(Stored data entries)
....................

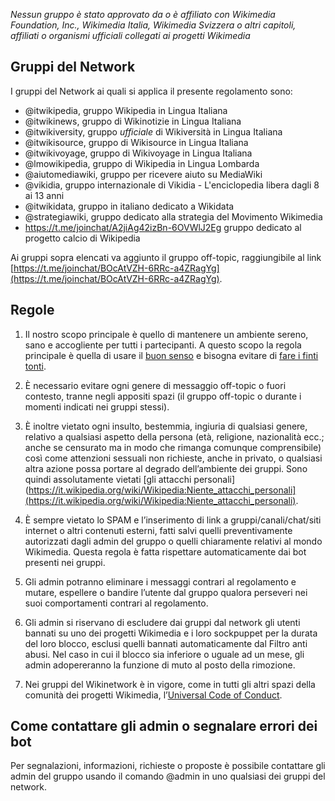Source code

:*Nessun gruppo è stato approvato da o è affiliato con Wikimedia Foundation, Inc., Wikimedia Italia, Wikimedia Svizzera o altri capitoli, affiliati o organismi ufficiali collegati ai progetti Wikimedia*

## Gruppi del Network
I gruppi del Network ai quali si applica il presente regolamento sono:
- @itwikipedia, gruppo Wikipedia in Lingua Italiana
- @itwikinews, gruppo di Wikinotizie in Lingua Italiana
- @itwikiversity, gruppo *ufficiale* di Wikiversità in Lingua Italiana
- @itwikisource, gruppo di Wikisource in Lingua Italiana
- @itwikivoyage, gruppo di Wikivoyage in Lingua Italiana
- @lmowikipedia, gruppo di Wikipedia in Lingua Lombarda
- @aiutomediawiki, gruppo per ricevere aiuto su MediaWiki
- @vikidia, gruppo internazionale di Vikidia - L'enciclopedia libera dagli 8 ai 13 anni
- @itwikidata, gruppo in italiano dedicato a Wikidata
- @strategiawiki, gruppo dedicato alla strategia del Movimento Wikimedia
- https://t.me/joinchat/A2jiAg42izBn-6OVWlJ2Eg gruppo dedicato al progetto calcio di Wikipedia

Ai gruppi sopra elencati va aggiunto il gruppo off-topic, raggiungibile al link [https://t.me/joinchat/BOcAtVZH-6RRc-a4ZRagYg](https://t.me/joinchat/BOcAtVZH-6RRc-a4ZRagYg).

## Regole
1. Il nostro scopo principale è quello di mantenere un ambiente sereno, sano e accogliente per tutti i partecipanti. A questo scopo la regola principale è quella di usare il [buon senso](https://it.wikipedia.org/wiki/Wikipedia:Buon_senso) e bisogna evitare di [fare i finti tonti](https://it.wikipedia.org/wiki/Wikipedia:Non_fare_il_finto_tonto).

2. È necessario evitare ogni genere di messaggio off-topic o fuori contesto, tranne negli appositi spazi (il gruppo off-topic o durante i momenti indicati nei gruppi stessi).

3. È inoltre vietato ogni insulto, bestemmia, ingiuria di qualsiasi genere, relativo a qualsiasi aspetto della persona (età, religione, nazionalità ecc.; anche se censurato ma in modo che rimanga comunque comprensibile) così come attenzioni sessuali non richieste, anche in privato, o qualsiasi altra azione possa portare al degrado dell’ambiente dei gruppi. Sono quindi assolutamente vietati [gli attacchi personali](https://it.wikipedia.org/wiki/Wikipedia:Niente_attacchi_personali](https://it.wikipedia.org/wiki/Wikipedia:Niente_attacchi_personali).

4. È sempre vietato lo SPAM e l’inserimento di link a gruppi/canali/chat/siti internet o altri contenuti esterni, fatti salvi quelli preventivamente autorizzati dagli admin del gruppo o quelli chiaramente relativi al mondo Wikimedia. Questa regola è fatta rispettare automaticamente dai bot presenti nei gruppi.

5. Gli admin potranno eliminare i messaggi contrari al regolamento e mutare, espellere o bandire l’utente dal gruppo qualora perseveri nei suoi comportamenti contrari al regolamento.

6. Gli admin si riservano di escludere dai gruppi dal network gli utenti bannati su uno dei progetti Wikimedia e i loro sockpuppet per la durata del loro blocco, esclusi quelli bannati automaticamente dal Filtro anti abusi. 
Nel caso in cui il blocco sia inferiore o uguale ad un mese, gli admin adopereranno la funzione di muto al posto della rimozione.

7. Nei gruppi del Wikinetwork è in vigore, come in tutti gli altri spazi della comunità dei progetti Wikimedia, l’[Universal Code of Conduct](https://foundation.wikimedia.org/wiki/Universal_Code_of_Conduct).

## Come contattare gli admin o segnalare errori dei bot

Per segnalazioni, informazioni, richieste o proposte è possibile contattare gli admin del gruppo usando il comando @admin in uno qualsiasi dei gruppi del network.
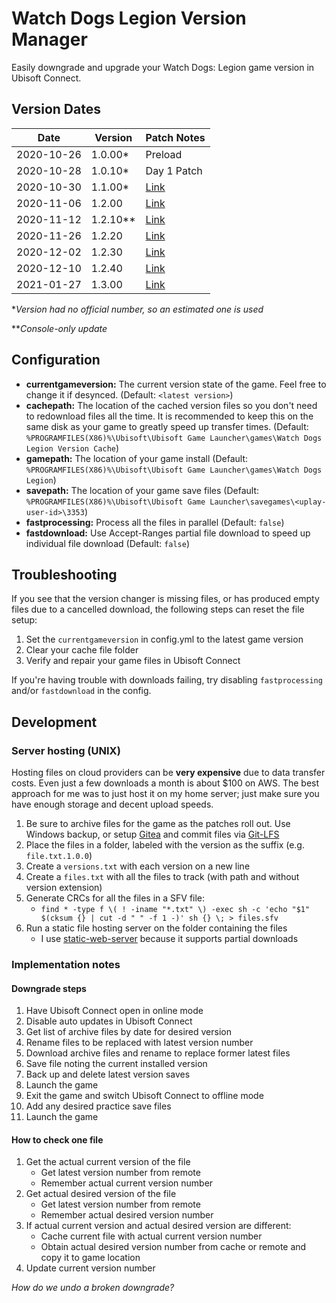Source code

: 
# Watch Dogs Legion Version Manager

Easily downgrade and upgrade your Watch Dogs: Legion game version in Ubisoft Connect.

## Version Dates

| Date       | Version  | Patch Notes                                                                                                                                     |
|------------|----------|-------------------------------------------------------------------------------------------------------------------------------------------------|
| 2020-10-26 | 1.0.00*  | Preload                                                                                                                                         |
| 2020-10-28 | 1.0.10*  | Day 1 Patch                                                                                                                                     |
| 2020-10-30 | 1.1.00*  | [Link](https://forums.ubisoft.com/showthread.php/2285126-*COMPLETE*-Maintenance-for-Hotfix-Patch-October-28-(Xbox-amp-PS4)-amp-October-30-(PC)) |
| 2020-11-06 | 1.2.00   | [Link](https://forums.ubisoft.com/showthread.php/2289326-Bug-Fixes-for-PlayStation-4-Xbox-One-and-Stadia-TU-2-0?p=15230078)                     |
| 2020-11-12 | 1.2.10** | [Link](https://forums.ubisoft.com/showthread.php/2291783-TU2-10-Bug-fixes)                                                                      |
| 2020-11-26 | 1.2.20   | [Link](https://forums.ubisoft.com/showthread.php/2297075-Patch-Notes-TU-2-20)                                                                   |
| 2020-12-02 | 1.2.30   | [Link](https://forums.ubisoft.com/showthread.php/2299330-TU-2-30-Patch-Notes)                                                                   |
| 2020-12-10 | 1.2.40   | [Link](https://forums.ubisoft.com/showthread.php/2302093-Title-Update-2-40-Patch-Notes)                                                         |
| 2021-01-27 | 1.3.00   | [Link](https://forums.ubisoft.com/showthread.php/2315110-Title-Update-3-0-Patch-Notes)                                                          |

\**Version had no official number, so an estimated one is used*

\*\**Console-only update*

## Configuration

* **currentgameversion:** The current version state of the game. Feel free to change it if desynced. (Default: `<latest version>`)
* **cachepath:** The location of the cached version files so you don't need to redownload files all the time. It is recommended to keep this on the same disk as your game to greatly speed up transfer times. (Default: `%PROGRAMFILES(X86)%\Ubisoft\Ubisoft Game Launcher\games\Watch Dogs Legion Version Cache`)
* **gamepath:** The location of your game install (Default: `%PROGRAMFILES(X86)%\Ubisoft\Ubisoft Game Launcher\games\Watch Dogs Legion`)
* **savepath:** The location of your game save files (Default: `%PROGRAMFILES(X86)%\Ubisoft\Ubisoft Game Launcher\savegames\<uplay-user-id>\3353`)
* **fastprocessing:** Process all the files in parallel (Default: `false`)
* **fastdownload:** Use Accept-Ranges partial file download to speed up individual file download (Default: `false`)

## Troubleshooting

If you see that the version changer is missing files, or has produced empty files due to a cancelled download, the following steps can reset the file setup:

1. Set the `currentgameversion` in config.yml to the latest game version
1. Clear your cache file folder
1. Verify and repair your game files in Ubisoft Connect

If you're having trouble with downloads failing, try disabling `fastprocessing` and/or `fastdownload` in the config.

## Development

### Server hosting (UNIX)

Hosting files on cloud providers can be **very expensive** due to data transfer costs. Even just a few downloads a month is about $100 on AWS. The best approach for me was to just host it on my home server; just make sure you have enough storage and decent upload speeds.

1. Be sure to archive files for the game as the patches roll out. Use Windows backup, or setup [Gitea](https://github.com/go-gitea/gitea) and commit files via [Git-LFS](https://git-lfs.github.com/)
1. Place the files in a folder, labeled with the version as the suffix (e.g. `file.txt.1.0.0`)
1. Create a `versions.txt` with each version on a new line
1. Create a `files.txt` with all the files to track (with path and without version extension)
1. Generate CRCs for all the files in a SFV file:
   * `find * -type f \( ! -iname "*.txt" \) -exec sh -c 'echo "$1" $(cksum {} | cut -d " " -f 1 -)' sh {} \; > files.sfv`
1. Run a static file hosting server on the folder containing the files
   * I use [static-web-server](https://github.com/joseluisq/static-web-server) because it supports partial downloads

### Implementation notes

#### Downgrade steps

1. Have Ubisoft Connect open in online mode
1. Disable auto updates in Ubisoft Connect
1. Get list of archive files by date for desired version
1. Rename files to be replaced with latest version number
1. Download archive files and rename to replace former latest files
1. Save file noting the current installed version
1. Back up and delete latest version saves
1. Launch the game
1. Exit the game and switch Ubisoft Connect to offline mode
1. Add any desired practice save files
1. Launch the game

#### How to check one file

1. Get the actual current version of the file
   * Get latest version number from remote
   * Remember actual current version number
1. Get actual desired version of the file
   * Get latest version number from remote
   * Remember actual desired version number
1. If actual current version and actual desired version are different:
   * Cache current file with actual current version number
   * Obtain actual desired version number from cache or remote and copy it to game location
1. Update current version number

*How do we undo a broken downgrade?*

....................

> Task description: Set down, exactly as they stand above, the lines starting with the line with "- @itwikipedia, gruppo" and going on through the line with "- @itwikisource, gruppo", and no others.

> Exercise output:
- @itwikipedia, gruppo Wikipedia in Lingua Italiana
- @itwikinews, gruppo di Wikinotizie in Lingua Italiana
- @itwikiversity, gruppo *ufficiale* di Wikiversità in Lingua Italiana
- @itwikisource, gruppo di Wikisource in Lingua Italiana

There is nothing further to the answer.